Most explored approaches to developing cell-based drug delivery systems
(DDSs) are encapsulation of the drug into the cells, cell surface modification, genetic
modification of cells to secrete desired therapeutic proteins, and generating new
biosynthetic systems. Tumor-tropism of mesenchymal stem cells (MSCs), as
demonstrated in many studies, can be coupled with appropriate engineering with
anticancer genes to enable their employment in anticancer therapy. Furthermore, MSCs
can be loaded with nanoparticles (NPs), providing transport across the blood-brain
barrier and accumulation of anticancer agent at the tumor site. Another attractive cell
type for DDS are dendritic cells (DC), monocytes and macrophages because of their
ability to accumulate in large numbers at hypoxic sites of the tumors. To this moment,
exosomes are very attractive and investigated cellular entities that are used to be loaded
with RNA, proteins, or other small molecules, including anticancer agents. Some of the
above-mentioned cells can also be used as membrane sources in the production of
anticancer delivery systems. A number of recent research papers and patents in this
field are evidence of the growing interest in cell-based DDSs. In this chapter, we
summarize recent developments in the field, present a newly established methodology
and approaches, give an overview of the recently published inventions (patent
databases FPO and Delphion were searched to locate newly published patents:
US20150079631, WO2015058148A1, US20160220613, etc.), and discuss further
possible developments.
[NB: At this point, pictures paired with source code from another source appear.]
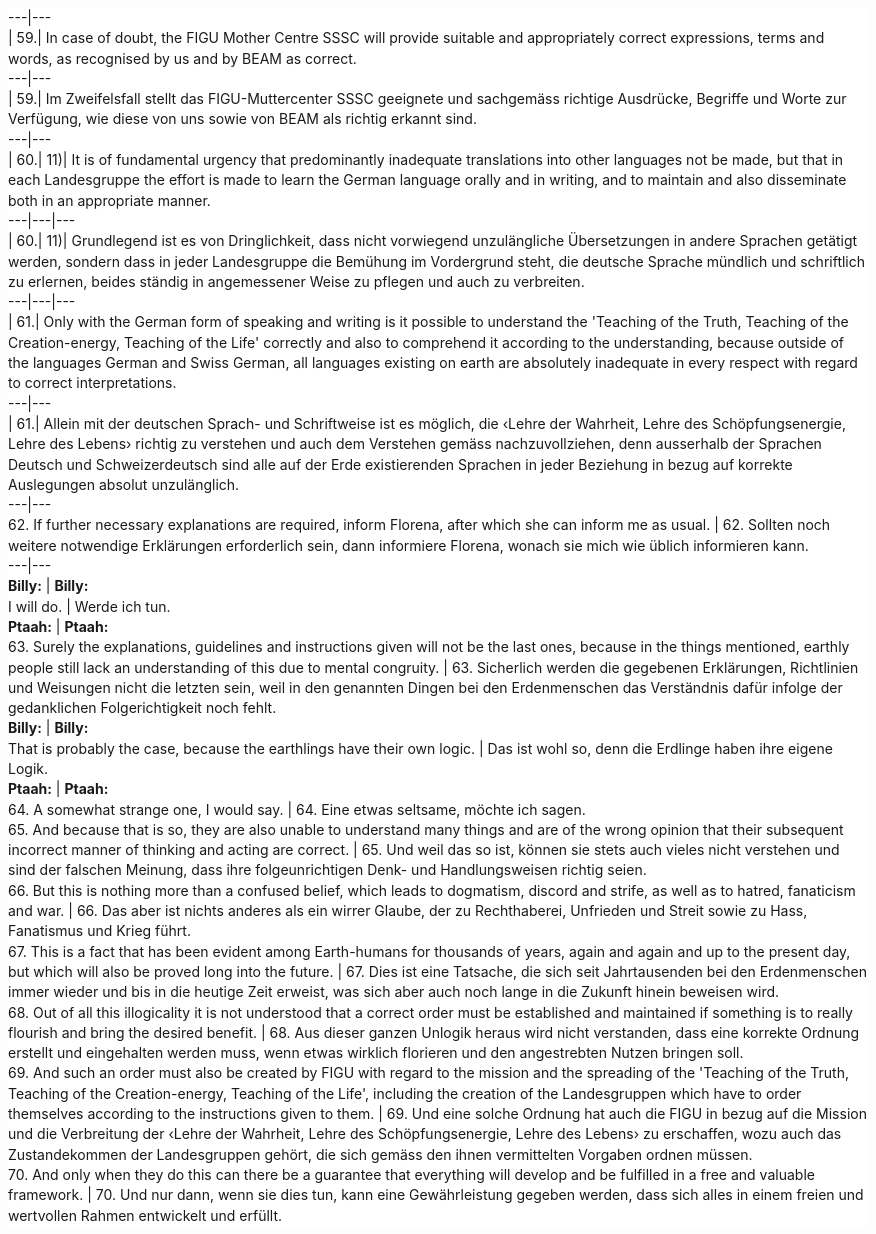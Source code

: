---|---  
| 59.| In case of doubt, the FIGU Mother Centre SSSC will provide suitable and appropriately correct expressions, terms and words, as recognised by us and by BEAM as correct.  
---|---  
| 59.| Im Zweifelsfall stellt das FIGU-Muttercenter SSSC geeignete und sachgemäss richtige Ausdrücke, Begriffe und Worte zur Verfügung, wie diese von uns sowie von BEAM als richtig erkannt sind.  
---|---  
| 60.| 11)| It is of fundamental urgency that predominantly inadequate translations into other languages not be made, but that in each Landesgruppe the effort is made to learn the German language orally and in writing, and to maintain and also disseminate both in an appropriate manner.  
---|---|---  
| 60.| 11)| Grundlegend ist es von Dringlichkeit, dass nicht vorwiegend unzulängliche Übersetzungen in andere Sprachen getätigt werden, sondern dass in jeder Landesgruppe die Bemühung im Vordergrund steht, die deutsche Sprache mündlich und schriftlich zu erlernen, beides ständig in angemessener Weise zu pflegen und auch zu verbreiten.  
---|---|---  
| 61.| Only with the German form of speaking and writing is it possible to understand the 'Teaching of the Truth, Teaching of the Creation-energy, Teaching of the Life' correctly and also to comprehend it according to the understanding, because outside of the languages German and Swiss German, all languages existing on earth are absolutely inadequate in every respect with regard to correct interpretations.  
---|---  
| 61.| Allein mit der deutschen Sprach- und Schriftweise ist es möglich, die ‹Lehre der Wahrheit, Lehre des Schöpfungsenergie, Lehre des Lebens› richtig zu verstehen und auch dem Verstehen gemäss nachzuvollziehen, denn ausserhalb der Sprachen Deutsch und Schweizerdeutsch sind alle auf der Erde existierenden Sprachen in jeder Beziehung in bezug auf korrekte Auslegungen absolut unzulänglich.  
---|---  
62. If further necessary explanations are required, inform Florena, after which she can inform me as usual.  | 62. Sollten noch weitere notwendige Erklärungen erforderlich sein, dann informiere Florena, wonach sie mich wie üblich informieren kann.   
---|---  
**Billy:** | **Billy:**  
I will do.  | Werde ich tun.   
**Ptaah:** | **Ptaah:**  
63. Surely the explanations, guidelines and instructions given will not be the last ones, because in the things mentioned, earthly people still lack an understanding of this due to mental congruity.  | 63. Sicherlich werden die gegebenen Erklärungen, Richtlinien und Weisungen nicht die letzten sein, weil in den genannten Dingen bei den Erdenmenschen das Verständnis dafür infolge der gedanklichen Folgerichtigkeit noch fehlt.   
**Billy:** | **Billy:**  
That is probably the case, because the earthlings have their own logic.  | Das ist wohl so, denn die Erdlinge haben ihre eigene Logik.   
**Ptaah:** | **Ptaah:**  
64. A somewhat strange one, I would say.  | 64. Eine etwas seltsame, möchte ich sagen.   
65. And because that is so, they are also unable to understand many things and are of the wrong opinion that their subsequent incorrect manner of thinking and acting are correct.  | 65. Und weil das so ist, können sie stets auch vieles nicht verstehen und sind der falschen Meinung, dass ihre folgeunrichtigen Denk- und Handlungsweisen richtig seien.   
66. But this is nothing more than a confused belief, which leads to dogmatism, discord and strife, as well as to hatred, fanaticism and war.  | 66. Das aber ist nichts anderes als ein wirrer Glaube, der zu Rechthaberei, Unfrieden und Streit sowie zu Hass, Fanatismus und Krieg führt.   
67. This is a fact that has been evident among Earth-humans for thousands of years, again and again and up to the present day, but which will also be proved long into the future.  | 67. Dies ist eine Tatsache, die sich seit Jahrtausenden bei den Erdenmenschen immer wieder und bis in die heutige Zeit erweist, was sich aber auch noch lange in die Zukunft hinein beweisen wird.   
68. Out of all this illogicality it is not understood that a correct order must be established and maintained if something is to really flourish and bring the desired benefit.  | 68. Aus dieser ganzen Unlogik heraus wird nicht verstanden, dass eine korrekte Ordnung erstellt und eingehalten werden muss, wenn etwas wirklich florieren und den angestrebten Nutzen bringen soll.   
69. And such an order must also be created by FIGU with regard to the mission and the spreading of the 'Teaching of the Truth, Teaching of the Creation-energy, Teaching of the Life', including the creation of the Landesgruppen which have to order themselves according to the instructions given to them.  | 69. Und eine solche Ordnung hat auch die FIGU in bezug auf die Mission und die Verbreitung der ‹Lehre der Wahrheit, Lehre des Schöpfungsenergie, Lehre des Lebens› zu erschaffen, wozu auch das Zustandekommen der Landesgruppen gehört, die sich gemäss den ihnen vermittelten Vorgaben ordnen müssen.   
70. And only when they do this can there be a guarantee that everything will develop and be fulfilled in a free and valuable framework.  | 70. Und nur dann, wenn sie dies tun, kann eine Gewährleistung gegeben werden, dass sich alles in einem freien und wertvollen Rahmen entwickelt und erfüllt.   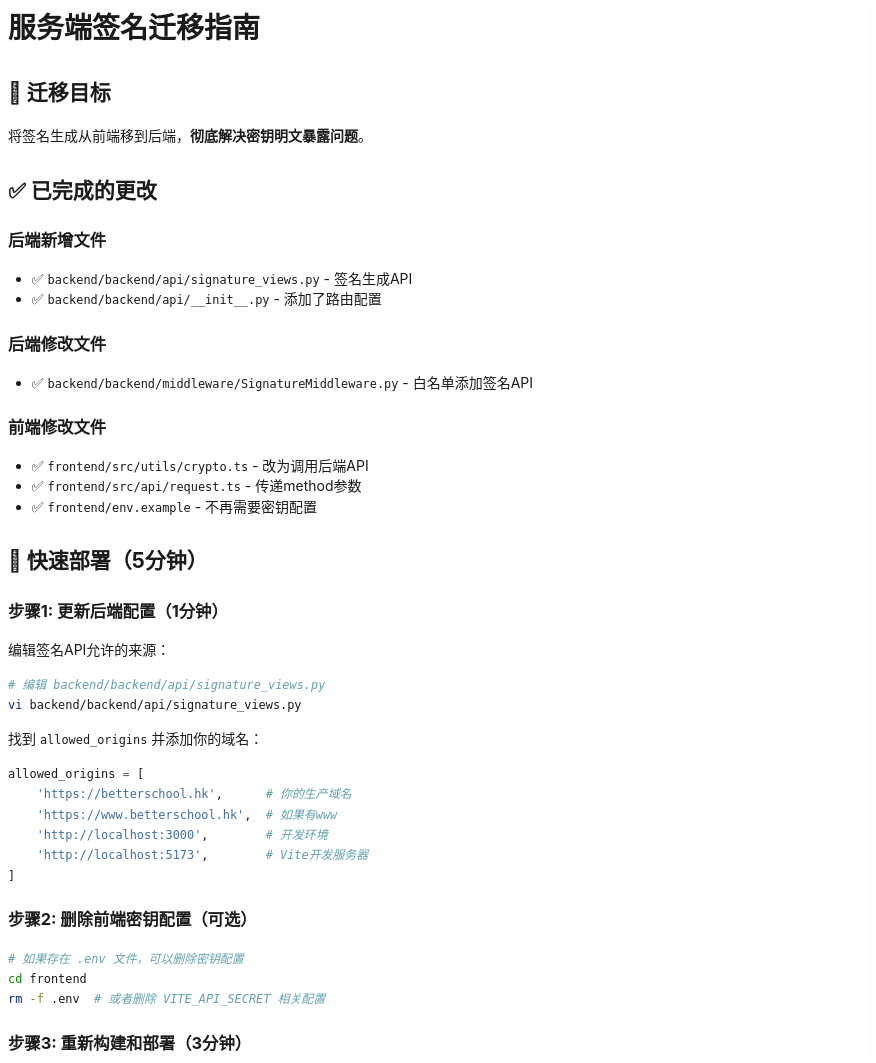 # 服务端签名迁移指南

## 🎯 迁移目标

将签名生成从前端移到后端，**彻底解决密钥明文暴露问题**。

## ✅ 已完成的更改

### 后端新增文件
- ✅ `backend/backend/api/signature_views.py` - 签名生成API
- ✅ `backend/backend/api/__init__.py` - 添加了路由配置

### 后端修改文件
- ✅ `backend/backend/middleware/SignatureMiddleware.py` - 白名单添加签名API

### 前端修改文件
- ✅ `frontend/src/utils/crypto.ts` - 改为调用后端API
- ✅ `frontend/src/api/request.ts` - 传递method参数
- ✅ `frontend/env.example` - 不再需要密钥配置

## 🚀 快速部署（5分钟）

### 步骤1: 更新后端配置（1分钟）

编辑签名API允许的来源：

```bash
# 编辑 backend/backend/api/signature_views.py
vi backend/backend/api/signature_views.py
```

找到 `allowed_origins` 并添加你的域名：

```python
allowed_origins = [
    'https://betterschool.hk',      # 你的生产域名
    'https://www.betterschool.hk',  # 如果有www
    'http://localhost:3000',        # 开发环境
    'http://localhost:5173',        # Vite开发服务器
]
```

### 步骤2: 删除前端密钥配置（可选）

```bash
# 如果存在 .env 文件，可以删除密钥配置
cd frontend
rm -f .env  # 或者删除 VITE_API_SECRET 相关配置
```

### 步骤3: 重新构建和部署（3分钟）

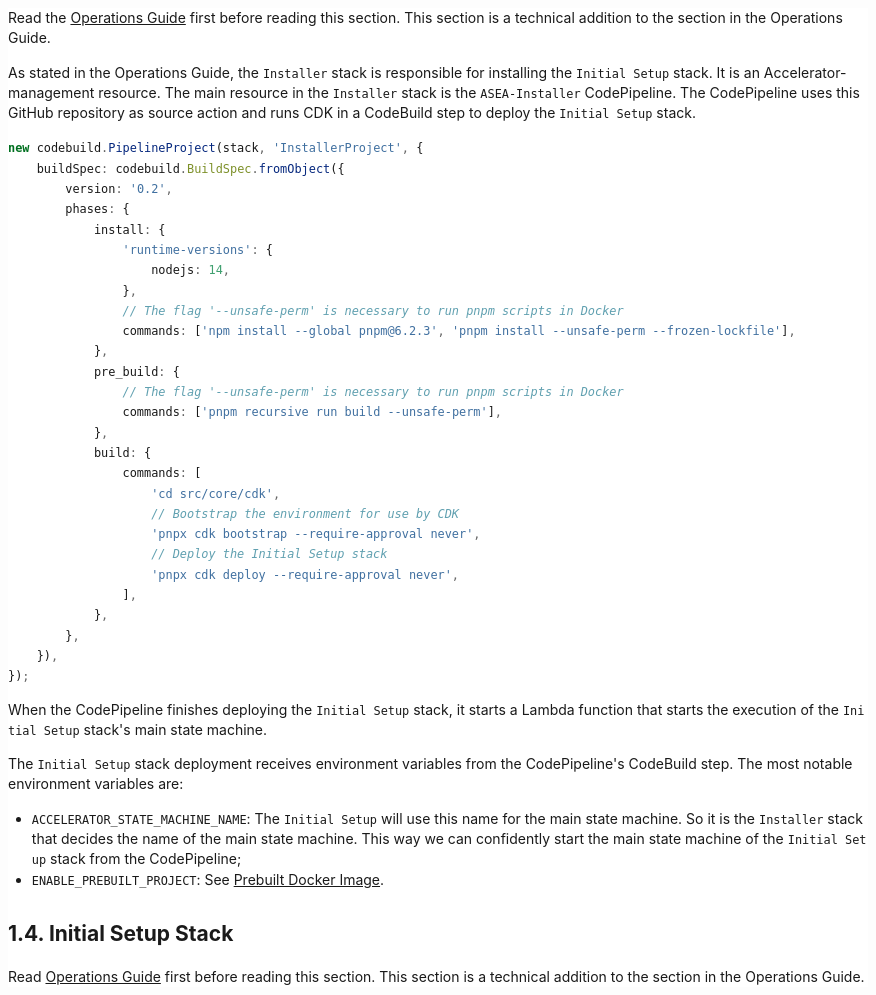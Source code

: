 Read the [Operations Guide](../operations/system-overview.md#12-installer-stack) first before reading this section. This section is a technical addition to the section in the Operations Guide.

As stated in the Operations Guide, the `Installer` stack is responsible for installing the `Initial Setup` stack. It is an Accelerator-management resource. The main resource in the `Installer` stack is the `ASEA-Installer` CodePipeline. The CodePipeline uses this GitHub repository as source action and runs CDK in a CodeBuild step to deploy the `Initial Setup` stack.

```typescript
new codebuild.PipelineProject(stack, 'InstallerProject', {
    buildSpec: codebuild.BuildSpec.fromObject({
        version: '0.2',
        phases: {
            install: {
                'runtime-versions': {
                    nodejs: 14,
                },
                // The flag '--unsafe-perm' is necessary to run pnpm scripts in Docker
                commands: ['npm install --global pnpm@6.2.3', 'pnpm install --unsafe-perm --frozen-lockfile'],
            },
            pre_build: {
                // The flag '--unsafe-perm' is necessary to run pnpm scripts in Docker
                commands: ['pnpm recursive run build --unsafe-perm'],
            },
            build: {
                commands: [
                    'cd src/core/cdk',
                    // Bootstrap the environment for use by CDK
                    'pnpx cdk bootstrap --require-approval never',
                    // Deploy the Initial Setup stack
                    'pnpx cdk deploy --require-approval never',
                ],
            },
        },
    }),
});
```

When the CodePipeline finishes deploying the `Initial Setup` stack, it starts a Lambda function that starts the execution of the `Initial Setup` stack's main state machine.

The `Initial Setup` stack deployment receives environment variables from the CodePipeline's CodeBuild step. The most notable environment variables are:

-   `ACCELERATOR_STATE_MACHINE_NAME`: The `Initial Setup` will use this name for the main state machine. So it is the `Installer` stack that decides the name of the main state machine. This way we can confidently start the main state machine of the `Initial Setup` stack from the CodePipeline;
-   `ENABLE_PREBUILT_PROJECT`: See [Prebuilt Docker Image](#141-codebuild-and-prebuilt-docker-image).

## 1.4. Initial Setup Stack

Read [Operations Guide](../operations/system-overview.md#13-initial-setup-stack) first before reading this section. This section is a technical addition to the section in the Operations Guide.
Further expansion in this field is expected, although limitations
in design and use of DDSs exist and must be overcome before these innovative
formulations can reach clinical trials and marketing authorization.
Keywords: Anticancer agents, anticancer therapy, cell membrane vesicles,
dendritic cells, drug delivery systems, exosomes, genetic engineering,
mesenchymal stem cells, nanoparticles, recent patents.